In the context of gas turbine maintenance, it is sometimes necessary to replace components such as burners or transition pieces. The components are typically attached by means of a component flange to a matching component mating flange, for example on the casing of the gas turbine. Thus, for example a burner is connected by means of a burner flange to a matching burner mating flange, and attached to the casing of the gas turbine. In order to replace the component, the connections of the flange or of the mating flange must be released and the component as a whole must be removed. During this work, the available maintenance spaces can be very small since a great number of lines, pipes and cables in the region of the casing can greatly restrict the space available for movement. In order to provide more space, it would be necessary to remove these lines, pipes or cables, which would however greatly increase the work involved in maintenance. If, as in the operational arrangement of the gas turbine, the components are arranged in the lower region of the gas turbine casing, the use of a hoist for carrying the load is very difficult since the typical load-bearing ropes or chains are blocked by the casing of the gas turbine itself. Equally, the use of a hoist can however already be restricted by the lines, pipes or cables to the point that there is very little space available for movement.
In order for example to avoid such drawbacks, the applicant has already proposed, in one of their patent applications, installing a linear rail system on the gas turbine which can support a burner as the component, in order to be able to install or remove the latter in a targeted manner. This linear rail system, described in WO 2013/030230 A2 has two tracks and is itself secured to another, second rail system on which it can be moved to the respective burner opening. In this context, the second rail system is designed as an endless circular track or a circular arc which is attached, in the region of the burner mating flange, to the casing of the gas turbine such that the first, linear rail system can be moved to each burner opening in a targeted manner.
Although the linear rail system known from the prior art permits flexible working, bringing the linear rail system into precise alignment with the burner opening proves to be disadvantageous and sometimes protracted. Owing to the ability of the prior art linear rail system to move on a circular track or on a circular arc, it is sometimes not readily possible for a component, which has been removed, to be aligned with the casing of the gas turbine to the point that the component flange and the component mating flange can be connected to one another without further adjustment. However, post-adjustment can prove time-consuming.
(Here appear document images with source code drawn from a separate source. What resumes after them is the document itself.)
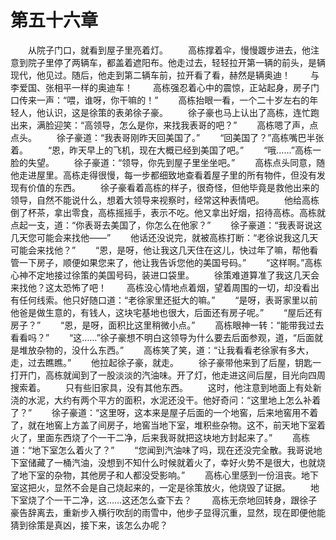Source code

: #	第五十六章
　　从院子门口，就看到屋子里亮着灯。
　　高栋撑着伞，慢慢踱步进去，他注意到院子里停了两辆车，都盖着遮阳布。他走过去，轻轻拉开第一辆的前头，是辆现代，他见过。随后，他走到第二辆车前，拉开看了看，赫然是辆奥迪！
　　与李爱国、张相平一样的奥迪车！
　　高栋强忍着心中的震惊，正站起身，房子门口传来一声：“喂，谁呀，你干嘛的！”
　　高栋抬眼一看，一个二十岁左右的年轻人，他认识，这是徐策的表弟徐子豪。
　　徐子豪也马上认出了高栋，连忙跑出来，满脸迎笑：“高领导，怎么是你，来找我表哥的吧？”
　　高栋嗯了声，点点头。
　　徐子豪道：“我表哥刚昨天回美国了。”
　　“回美国了？”高栋嘴巴半张着。
　　“恩，昨天早上的飞机，现在大概已经到美国了吧。”
　　“哦……”高栋一脸的失望。
　　徐子豪道：“领导，你先到屋子里坐坐吧。”
　　高栋点头同意，随他走进屋里。高栋走得很慢，每一步都细致地查看着屋子里的所有物件，但没有发现有价值的东西。
　　徐子豪看着高栋的样子，很奇怪，但他毕竟是救他出来的领导，自然不能说什么，想着大领导来视察时，经常这种表情吧。
　　他给高栋倒了杯茶，拿出零食，高栋摇摇手，表示不吃。他又拿出好烟，招待高栋。高栋就点起一支，道：“你表哥去美国了，你怎么在他家？”
　　徐子豪道：“我表哥说这几天您可能会来找他——”
　　他话还没说完，就被高栋打断：“老徐说我这几天可能会来找他？”
　　“恩，是呀，他让我这几天住在这儿，快过年了嘛，帮他看管一下房子，顺便如果您来了，他让我告诉您他的美国号码。”
　　“这样啊。”高栋心神不定地接过徐策的美国号码，装进口袋里。
　　徐策难道算准了我这几天会来找他？这太恐怖了吧！
　　高栋没心情地点着烟，望着周围的一切，却没看出有任何线索。他只好随口道：“老徐家里还挺大的嘛。”
　　“是呀，表哥家里以前他爸是做生意的，有钱人，这块宅基地也很大，后面还有房子呢。”
　　“屋后还有房子？”
　　“恩，是呀，面积比这里稍微小点。”
　　高栋眼神一转：“能带我过去看看吗？”
　　“这……”徐子豪想不明白这领导为什么要去后面参观，道，“后面就是堆放杂物的，没什么东西。”
　　高栋笑了笑，道：“让我看看老徐家有多大，走，过去瞧瞧。”
　　他拉起徐子豪，就走。
　　徐子豪带他来到了后屋，钥匙一打开门，高栋就闻到了一股淡淡的汽油味。开了灯，他走进这间后屋，目光向四周搜索着。
　　只有些旧家具，没有其他东西。
　　这时，他注意到地面上有处新浇的水泥，大约有两个平方的面积，水泥还没干。他好奇问：“这里地上怎么补着了？”
　　徐子豪道：“这里呀，这本来是屋子后面的一个地窖，后来地窖用不着了，就在地窖上方盖了间房子，地窖当地下室，堆积些杂物。这不，前天地下室着火了，里面东西烧了个一干二净，后来我哥就把这块地方封起来了。”
　　高栋道：“地下室怎么着火了？”
　　“您闻到汽油味了吗，现在还没完全散。我哥说地下室储藏了一桶汽油，没想到不知什么时候就着火了，幸好火势不是很大，也就烧了地下室的杂物，其他房子和人都没受影响。”
　　高栋心里感到一份沮丧。地下室这把火，显然不会是自己烧起来的，一定是徐策放火，他烧毁了证据。
　　地下室烧了个一干二净，这……这还怎么查下去？
　　高栋无奈地回转身，跟徐子豪告辞离去，重新步入横行吹刮的雨雪中，他步子显得沉重，显然，现在即便他能猜到徐策是真凶，接下来，该怎么办呢？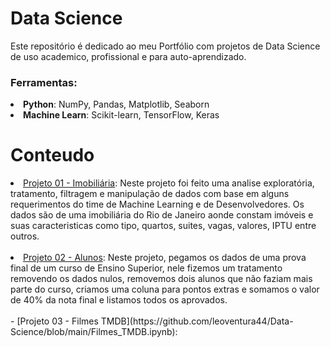 # Data Science
Este repositório é dedicado ao meu Portfólio com projetos de Data Science de uso academico, profissional e para auto-aprendizado.

### Ferramentas:
<li><strong>Python</strong>: NumPy, Pandas, Matplotlib, Seaborn</li>
<li><strong>Machine Learn</strong>: Scikit-learn, TensorFlow, Keras</li>

# Conteudo
<li><a href="https://github.com/leoventura44/Data-Science/blob/main/Imobiliaria.ipynb">Projeto 01 - Imobiliária</a>: Neste projeto foi feito uma analise exploratória, tratamento, filtragem e manipulação de dados com base em alguns requerimentos do time de Machine Learning e de Desenvolvedores. Os dados são de uma imobiliária do Rio de Janeiro aonde constam imóveis e suas caracteristicas como tipo, quartos, suites, vagas, valores, IPTU entre outros.</li>
<br>
<li><a href="https://github.com/leoventura44/Data-Science/blob/main/alunos.ipynb">Projeto 02 - Alunos</a>: Neste projeto, pegamos os dados de uma prova final de um curso de Ensino Superior, nele fizemos um tratamento removendo os dados nulos, removemos dois alunos que não faziam mais parte do curso, criamos uma coluna para pontos extras e somamos o valor de 40% da nota final e listamos todos os aprovados.</li>
<br>
- [Projeto 03 - Filmes TMDB](https://github.com/leoventura44/Data-Science/blob/main/Filmes_TMDB.ipynb):

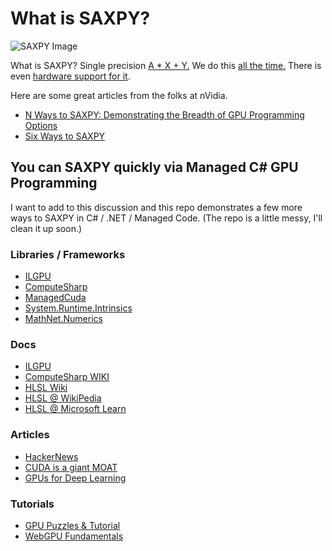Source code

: # What is SAXPY?
![SAXPY Image](https://developer-blogs.nvidia.com/wp-content/uploads/2021/03/SAXPY.png)

What is SAXPY?  Single precision [A * X + Y.](https://en.wikipedia.org/wiki/Basic_Linear_Algebra_Subprograms#Level_1)  We do this [all the time.](https://en.wikipedia.org/wiki/Multiply%E2%80%93accumulate_operation)  There is even [hardware support for it](https://en.wikipedia.org/wiki/FMA_instruction_set).

Here are some great articles from the folks at nVidia.
- [N Ways to SAXPY: Demonstrating the Breadth of GPU Programming Options](https://developer.nvidia.com/blog/n-ways-to-saxpy-demonstrating-the-breadth-of-gpu-programming-options/)
- [Six Ways to SAXPY](https://developer.nvidia.com/blog/six-ways-saxpy/)

## You can SAXPY quickly via Managed C# GPU Programming
I want to add to this discussion and this repo demonstrates a few more ways to SAXPY in C# / .NET / Managed Code.  (The repo is a little messy, I'll clean it up soon.)

### Libraries / Frameworks
- [ILGPU](https://ilgpu.net/)
- [ComputeSharp](https://github.com/Sergio0694/ComputeSharp)
- [ManagedCuda](https://github.com/kunzmi/managedCuda)
- [System.Runtime.Intrinsics](https://learn.microsoft.com/en-us/dotnet/api/system.runtime.intrinsics.x86.fma.multiplyadd?view=net-9.0)
- [MathNet.Numerics](https://numerics.mathdotnet.com/)
### Docs
- [ILGPU](https://ilgpu.net/docs/)
- [ComputeSharp WIKI](https://github.com/Sergio0694/ComputeSharp/wiki/3.-Getting-started-%F0%9F%93%96)
- [HLSL Wiki](https://en.wikibooks.org/wiki/Cg_Programming/Unity/Compute_Shaders)
- [HLSL @ WikiPedia](https://en.wikipedia.org/wiki/High-Level_Shader_Language)
- [HLSL @ Microsoft Learn](https://learn.microsoft.com/en-us/windows/win32/direct3dhlsl/dx-graphics-hlsl)
### Articles
- [HackerNews](https://news.ycombinator.com/item?id=40393873)
- [CUDA is a giant MOAT](https://weightythoughts.com/p/cuda-is-still-a-giant-moat-for-nvidia)
- [GPUs for Deep Learning](https://timdettmers.com/2023/01/30/which-gpu-for-deep-learning/comment-page-1/)
### Tutorials
- [GPU Puzzles & Tutorial](https://www.youtube.com/watch?v=K4T-YwsOxrM)
- [WebGPU Fundamentals](https://webgpufundamentals.org/webgpu/lessons/webgpu-fundamentals.html)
Post-adjustment of this kind can be avoided in part if, for example, the rail system is screwed directly to the burner mating flange by means of an annular attachment flange, as taught for example in EP 2236939 A1. However, this still requires adjustment, specifically when the attachment flange is applied against the burner mating flange and at the same time the entire weight of the rail system has to be supported. Only once the flange and the mating flange are connected sufficiently securely is the adjustment finished.
The adjustment can be simplified by means of holes or bolts which are provided in the annular attachment flange of the rail system and can easily be aligned with suitable mating fitting regions on the burner mating flange. Adjustment aids of this type are disclosed for example in US 2005/0076490 A1.
However, adjustment aids of this type have the drawback that the operator cannot perform an easily detectable visual adjustment during application. The annular form of the attachment flange means that it can be applied against the burner mating flange in innumerable ways. In this context, the annular shape itself permits no orienting during the alignment procedure, rather the adjustment can be properly undertaken only when the flange and mating flange are already very close to one another or are in contact with one another. Even then, it may be necessary to re-orient, which is not always easy to carry out due to the considerable weight of the rail system.